Meea listened to the available teachers. She was terrible at protocol. It was ridiculous and layered - all lists of things that made a difference, which took precedence over which, but the rules weren't consistent. You called a mage "Tse", but in the unlikely event that a mage had married a count or a countess, you called them "Axi" instead, which title had no other use except to refer to foreign secondborn princes. That was the only irregularity Meea could consistently remember, and it had to be the least useful one.

Maybe magic was just aversive. Protocol was hateful.

Meea probably wouldn't be required to talk directly to any of these people.
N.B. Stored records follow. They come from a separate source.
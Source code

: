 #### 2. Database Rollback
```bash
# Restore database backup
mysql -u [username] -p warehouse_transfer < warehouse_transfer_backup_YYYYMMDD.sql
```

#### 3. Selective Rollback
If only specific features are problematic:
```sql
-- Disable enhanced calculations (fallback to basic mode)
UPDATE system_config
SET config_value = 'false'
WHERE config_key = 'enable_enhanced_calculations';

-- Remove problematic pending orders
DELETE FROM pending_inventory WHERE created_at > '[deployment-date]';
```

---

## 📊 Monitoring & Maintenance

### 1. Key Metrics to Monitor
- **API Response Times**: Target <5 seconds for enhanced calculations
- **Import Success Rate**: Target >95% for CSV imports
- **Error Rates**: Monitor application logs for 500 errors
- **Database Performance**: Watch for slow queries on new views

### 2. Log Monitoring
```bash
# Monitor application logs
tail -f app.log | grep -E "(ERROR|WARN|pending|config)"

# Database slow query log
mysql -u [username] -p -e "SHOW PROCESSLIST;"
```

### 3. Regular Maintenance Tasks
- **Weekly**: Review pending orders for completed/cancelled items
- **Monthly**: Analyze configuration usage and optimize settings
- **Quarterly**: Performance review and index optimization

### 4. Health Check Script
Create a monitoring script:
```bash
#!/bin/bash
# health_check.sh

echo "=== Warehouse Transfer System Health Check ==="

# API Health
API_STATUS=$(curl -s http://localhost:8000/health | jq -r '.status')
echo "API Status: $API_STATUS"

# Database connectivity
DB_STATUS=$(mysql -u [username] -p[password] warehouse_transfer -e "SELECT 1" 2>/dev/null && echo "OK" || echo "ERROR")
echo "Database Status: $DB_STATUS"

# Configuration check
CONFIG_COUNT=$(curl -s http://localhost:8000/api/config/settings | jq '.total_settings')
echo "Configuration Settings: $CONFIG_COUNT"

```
Her job would be to follow Liatsi around and make sure she stayed alive, and if she couldn't do that, go back and try again until she could.

On the scheduled day, royal functionaries arrived with a train of carriages, to ferry the candidates to the capital.

Artenna packed Meea some of Sovar's pearcakes and sentiment-related items, and gave her a hug, and then stood aside to let Tsarian embrace her.

Meea's pa would not remember her, in her absence. Not exactly. Even Knowing her, he was dwindled enough to be unable to call to mind exactly who he Knew when they weren't present. But he was going to miss her, and she thought that was nearly as good.

Meea sat next to Luvi and her attendant-to-be, and in front of Wiar and his. Wiar's future minder and guide, and current girlfriend, was called Iamica. Iamica could touch him, and she did - she kissed the inside of his wrist, and leaned on him sleeping by the time they'd been on the road for an hour.

And after three days and eight changes of horses and all the games of Ingredients and Scenery-Watching they could stomach, they arrived at Nacafi, the capital of Cefax.

Meea had been near Nacafi once, on the longest job of her life, but she hadn't gotten all the way there.

Nacafi was built in a valley, but it was tall for all that. There was a temple - not a Temple-Guild; it would be staffed by non-mage clerics - that had to be eighty feet high at the tip of the facade. There were tall buildings, towers, of eight or ten floors that looked like they might hold apartments or inns or businesses. And looming over everything, from its vantage point up on a slope at the far edge of the valley, was the royal palace.

The palace didn't have much height, beyond its positioning on the hill - the tallest points were three stories - but it had sprawl and opulence. It was gray stone, but all different shades, dark at the base and lighter with each row of blocks up to white marble crenelations along the tops of the walls. Gold leaf was caked onto statues of past kings that sat in alcoves to either side of the gates.

Their carriages slowed as they climbed the switchback path to the palace, and stopped entirely while they waited for the gates to open.

The horses drew them inside, into the path through the flat-cut courtyard with its spiral sections of flowers and sculpted drooping trees, and stopped again at the door to the palace.

Meea followed Luvi out, and dropped into a deep bow, the way the protocol instructor had told her. She waited, feeling a growing strain on her back as she held the position.

"Rise," said a voice like a violin.

Meea straightened up and looked into the eyes of the princess.

Chapter Three

"Now that you all know how to pause, we're going to cover jumping back," Meea told her students. "But first, just like with pausing, we are going to cover when you jump back - and what you have to do, if you do it."

There were several audible swallows from his audience.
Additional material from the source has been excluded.